Archive for March, 2012

NC’s national treasure: artist Beverly McIver

March 30, 2012

Beverly McIver; photo credit: (c) Beverly McIver

It’s Beverly McIver season! If you don’t know this amazing artist, you must check her out. She’s an NC native, a Durham, NC, resident, and a national treasure, recently named “Top Ten in Painting” in “Art in America.”

I’ve admired her work for many years, even when she left us to teach and paint in Arizona a few years ago. So happy to have her back! Her oil paintings scream color – in two ways. McIver (pronounced Mc-EEver) splashes bold colors on her canvas and she deals with racism head on.

McIver during painting demonstration in her Golden Belt studio

Our first brush with her, so to speak, came late last year at Golden Belt, where she keeps a studio (she’s an art professor at North Carolina Central University). During a Third Friday, the monthly open-studio event, McIver gave a painting demonstration. We the audience were wowed. Imagine watching an artist you admire show what she does and how she does it,  step by step.
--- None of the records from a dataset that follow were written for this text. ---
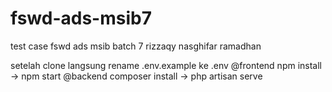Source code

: # fswd-ads-msib7
 test case fswd ads  msib batch 7 rizzaqy nasghifar ramadhan

 setelah clone langsung rename .env.example ke .env
 @frontend npm install -> npm start
 @backend composer install -> php artisan serve
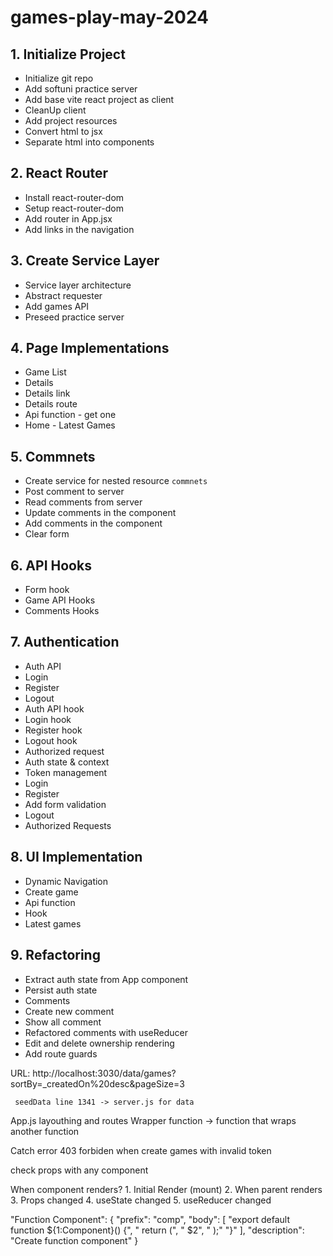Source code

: # games-play-may-2024

## 1. Initialize Project
 * Initialize git repo
 * Add softuni practice server
 * Add base vite react project as client
 * CleanUp client
 * Add project resources
 * Convert html to jsx
 * Separate html into components
## 2. React Router
 * Install react-router-dom
 * Setup react-router-dom
 * Add router in App.jsx
 * Add links in the navigation
## 3. Create Service Layer
 * Service layer architecture
 * Abstract requester
 * Add games API
 * Preseed practice server
## 4. Page Implementations
 * Game List
 * Details
  * Details link
  * Details route
  * Api function - get one
 * Home - Latest Games
## 5. Commnets
 * Create service for nested resource `commnets`
 * Post comment to server
 * Read comments from server
 * Update comments in the component
 * Add comments in the component
 * Clear form
## 6. API Hooks
 * Form hook
 * Game API Hooks
 * Comments Hooks
## 7. Authentication
 * Auth API
  * Login
  * Register
  * Logout
 * Auth API hook
  * Login hook
  * Register hook
  * Logout hook
  * Authorized request
 * Auth state & context
 * Token management
 * Login
 * Register
  * Add form validation
 * Logout
 * Authorized Requests
## 8. UI Implementation
 * Dynamic Navigation
 * Create game
  * Api function
  * Hook
 * Latest games 
 ## 9. Refactoring
  * Extract auth state from App component
  * Persist auth state
  * Comments
   * Create new comment
   * Show all comment
 * Refactored comments with useReducer
 * Edit and delete ownership rendering
 * Add route guards
 
 URL:
     http://localhost:3030/data/games?sortBy=_createdOn%20desc&pageSize=3

     seedData line 1341 -> server.js for data

App.js layouthing and routes
Wrapper function -> function that wraps another function

Catch error 403 forbiden when create games with invalid token

check props with any component

When component renders?
    1. Initial Render (mount)
    2. When parent renders
    3. Props changed
    4. useState changed
    5. useReducer changed

"Function Component": {
		"prefix": "comp",
		"body": [
			"export default function ${1:Component}() {",
			"	return (",
			"		$2",
			"	);"
			"}"
		],
		"description": "Create function component"
	}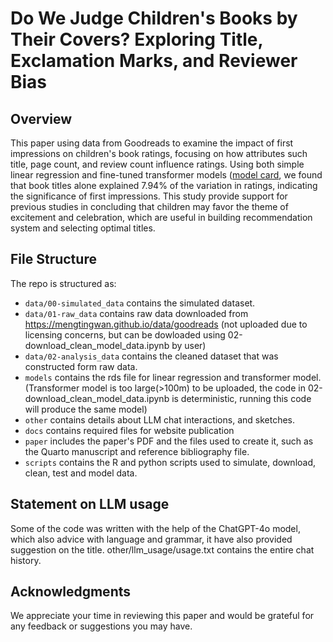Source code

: # Do We Judge Children's Books by Their Covers? Exploring Title, Exclamation Marks, and Reviewer Bias

## Overview
This paper using data from Goodreads to examine the impact of first impressions on children's book ratings, focusing on how attributes such title, page count, and review count influence ratings.  Using both simple linear regression and fine-tuned transformer models ([model card](utdqi.github.io/children_book_review/), we found that book titles alone explained 7.94% of the variation in ratings, indicating the significance of first impressions. This study provide support for previous studies in concluding that children may favor the theme of excitement and celebration, which are useful in building recommendation system and selecting optimal titles.

## File Structure

The repo is structured as:

-   `data/00-simulated_data` contains the simulated dataset.
-   `data/01-raw_data` contains raw data downloaded from https://mengtingwan.github.io/data/goodreads (not uploaded due to licensing concerns, but can be dowloaded using 02-download_clean_model_data.ipynb by user)
-   `data/02-analysis_data` contains the cleaned dataset that was constructed form raw data.
-   `models` contains the rds file for linear regression and transformer model. (Transformer model is too large(>100m) to be uploaded, the code in 02-download_clean_model_data.ipynb is deterministic, running this code will produce the same model)
-   `other` contains details about LLM chat interactions, and sketches.
-   `docs` contains required files for website publication
-   `paper` includes the paper's PDF and the files used to create it, such as the Quarto manuscript and reference bibliography file. 
-   `scripts` contains the R and python scripts used to simulate, download, clean, test and model data. 

## Statement on LLM usage
Some of the code was written with the help of the ChatGPT-4o model, which also advice with language and grammar, it have also provided suggestion on the title. other/llm_usage/usage.txt contains the entire chat history.

## Acknowledgments
We appreciate your time in reviewing this paper and would be grateful for any feedback or suggestions you may have.
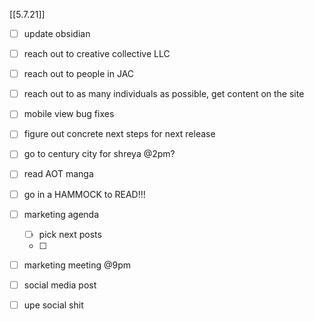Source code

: [[5.7.21]]

- [ ] update obsidian
- [ ] reach out to creative collective LLC
- [ ] reach out to people in JAC
- [ ] reach out to as many individuals as possible, get content on the site
- [ ] mobile view bug fixes
- [ ] figure out concrete next steps for next release
- [ ] go to century city for shreya @2pm?
- [ ] read AOT manga
- [ ] go in a HAMMOCK to READ!!!
- [ ] marketing agenda
	- [ ] pick next posts
	- [ ] 
- [ ] marketing meeting @9pm
- [ ] social media post
- [ ] upe social shit

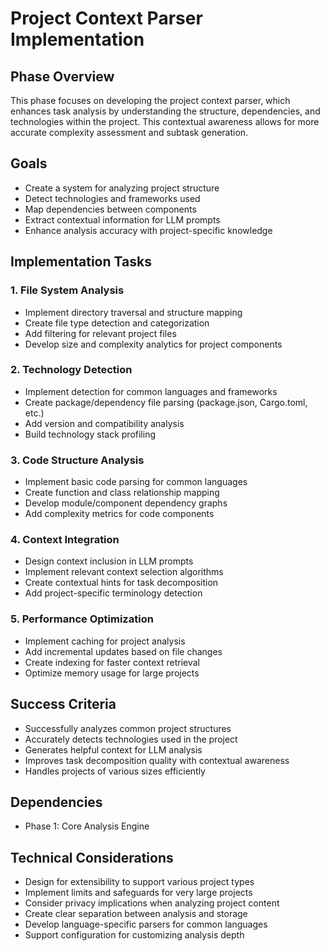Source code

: # Project Context Parser Implementation

## Phase Overview
This phase focuses on developing the project context parser, which enhances task analysis by understanding the structure, dependencies, and technologies within the project. This contextual awareness allows for more accurate complexity assessment and subtask generation.

## Goals
- Create a system for analyzing project structure
- Detect technologies and frameworks used
- Map dependencies between components
- Extract contextual information for LLM prompts
- Enhance analysis accuracy with project-specific knowledge

## Implementation Tasks

### 1. File System Analysis
- Implement directory traversal and structure mapping
- Create file type detection and categorization
- Add filtering for relevant project files
- Develop size and complexity analytics for project components

### 2. Technology Detection
- Implement detection for common languages and frameworks
- Create package/dependency file parsing (package.json, Cargo.toml, etc.)
- Add version and compatibility analysis
- Build technology stack profiling

### 3. Code Structure Analysis
- Implement basic code parsing for common languages
- Create function and class relationship mapping
- Develop module/component dependency graphs
- Add complexity metrics for code components

### 4. Context Integration
- Design context inclusion in LLM prompts
- Implement relevant context selection algorithms
- Create contextual hints for task decomposition
- Add project-specific terminology detection

### 5. Performance Optimization
- Implement caching for project analysis
- Add incremental updates based on file changes
- Create indexing for faster context retrieval
- Optimize memory usage for large projects

## Success Criteria
- Successfully analyzes common project structures
- Accurately detects technologies used in the project
- Generates helpful context for LLM analysis
- Improves task decomposition quality with contextual awareness
- Handles projects of various sizes efficiently

## Dependencies
- Phase 1: Core Analysis Engine

## Technical Considerations
- Design for extensibility to support various project types
- Implement limits and safeguards for very large projects
- Consider privacy implications when analyzing project content
- Create clear separation between analysis and storage
- Develop language-specific parsers for common languages
- Support configuration for customizing analysis depth 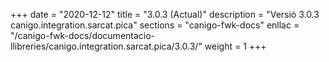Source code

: +++
date        = "2020-12-12"
title       = "3.0.3 (Actual)"
description = "Versió 3.0.3 canigo.integration.sarcat.pica"
sections    = "canigo-fwk-docs"
enllac		= "/canigo-fwk-docs/documentacio-llibreries/canigo.integration.sarcat.pica/3.0.3/"
weight		= 1
+++
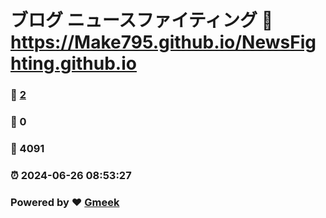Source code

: # ブログ ニュースファイティング :link: https://Make795.github.io/NewsFighting.github.io 
### :page_facing_up: [2](https://Make795.github.io/NewsFighting.github.io/tag.html) 
### :speech_balloon: 0 
### :hibiscus: 4091 
### :alarm_clock: 2024-06-26 08:53:27 
### Powered by :heart: [Gmeek](https://github.com/Meekdai/Gmeek)
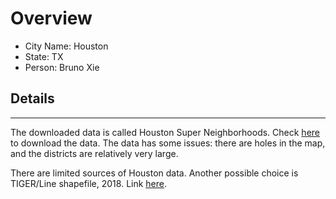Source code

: # Overview

* City Name: Houston
* State: TX
* Person: Bruno Xie

## Details

---

The downloaded data is called Houston Super Neighborhoods. Check [here](https://cohgis-mycity.opendata.arcgis.com/datasets/MyCity::super-neighborhoods-1/explore?location=29.765838%2C-95.401954%2C10.90) to download the data. The data has some issues: there are holes in the map, and the districts are relatively very large. 

There are limited sources of Houston data. Another possible choice is TIGER/Line shapefile, 2018. Link [here](https://catalog.data.gov/dataset/tiger-line-shapefile-2018-county-houston-county-tx-all-roads-county-based-shapefile).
A couple weeks later, Lina and I went to the retrospective on her at the North Carolina Museum of Art in Raleigh. “Reflections: Portraits by Beverly McIver,” up through June 24, covers her last decade. The paintings commemorate McIver’s life and the lives of those closest to her – her late mother, who died in 2004, and her sister, Renee, who is mentally disabled. The sisters also are the subjects of the HBO documentary “Raising Renee,” which recently came out on DVD. McIver is brutally honest about the challenges of being a caregiver.

Portrait with red hair;(c) Beverly McIver

Then last weekend we strolled over to Craven Allen Gallery in Durham to see her “Small Works” show, up until May 5. What’s particularly neat about this one is it includes some mixed media works and monoprints, as well as McIver’s signature oils on canvas. Some of the mixed-media pieces and prints were priced at less than $1,000, though the oils ranged from $6,000 to $15,000. A bit out of our budget, but remarkable work! We are so, so fortunate to have this major talent in our own back yard. I can’t wait to see what she does next!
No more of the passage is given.